====== PROVIDED ENTRIES ======

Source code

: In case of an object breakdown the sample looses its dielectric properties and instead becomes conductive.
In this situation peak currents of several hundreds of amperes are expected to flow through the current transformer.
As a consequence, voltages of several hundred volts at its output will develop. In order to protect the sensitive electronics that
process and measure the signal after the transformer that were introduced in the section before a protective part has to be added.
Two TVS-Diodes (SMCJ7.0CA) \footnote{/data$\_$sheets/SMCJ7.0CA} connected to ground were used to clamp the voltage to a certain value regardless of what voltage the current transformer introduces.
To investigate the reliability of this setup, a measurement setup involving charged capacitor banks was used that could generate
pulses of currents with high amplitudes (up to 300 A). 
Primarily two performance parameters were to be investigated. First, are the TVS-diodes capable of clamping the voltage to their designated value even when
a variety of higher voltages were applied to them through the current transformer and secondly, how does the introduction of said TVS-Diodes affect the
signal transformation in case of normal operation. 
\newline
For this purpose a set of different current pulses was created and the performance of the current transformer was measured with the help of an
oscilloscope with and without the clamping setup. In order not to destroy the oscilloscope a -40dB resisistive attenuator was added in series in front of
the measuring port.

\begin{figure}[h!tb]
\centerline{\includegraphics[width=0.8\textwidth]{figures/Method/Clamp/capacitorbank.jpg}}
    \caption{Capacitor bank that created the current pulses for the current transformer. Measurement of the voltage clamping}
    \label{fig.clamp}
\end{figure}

======

Keep every word the same and copy out all of the entries.

TASK RESPONSE:
Source code

: In case of an object breakdown the sample looses its dielectric properties and instead becomes conductive.
In this situation peak currents of several hundreds of amperes are expected to flow through the current transformer.
As a consequence, voltages of several hundred volts at its output will develop. In order to protect the sensitive electronics that
process and measure the signal after the transformer that were introduced in the section before a protective part has to be added.
Two TVS-Diodes (SMCJ7.0CA) \footnote{/data$\_$sheets/SMCJ7.0CA} connected to ground were used to clamp the voltage to a certain value regardless of what voltage the current transformer introduces.
To investigate the reliability of this setup, a measurement setup involving charged capacitor banks was used that could generate
pulses of currents with high amplitudes (up to 300 A). 
Primarily two performance parameters were to be investigated. First, are the TVS-diodes capable of clamping the voltage to their designated value even when
a variety of higher voltages were applied to them through the current transformer and secondly, how does the introduction of said TVS-Diodes affect the
signal transformation in case of normal operation. 
\newline
For this purpose a set of different current pulses was created and the performance of the current transformer was measured with the help of an
oscilloscope with and without the clamping setup. In order not to destroy the oscilloscope a -40dB resisistive attenuator was added in series in front of
the measuring port.

\begin{figure}[h!tb]
\centerline{\includegraphics[width=0.8\textwidth]{figures/Method/Clamp/capacitorbank.jpg}}
    \caption{Capacitor bank that created the current pulses for the current transformer. Measurement of the voltage clamping}
    \label{fig.clamp}
\end{figure}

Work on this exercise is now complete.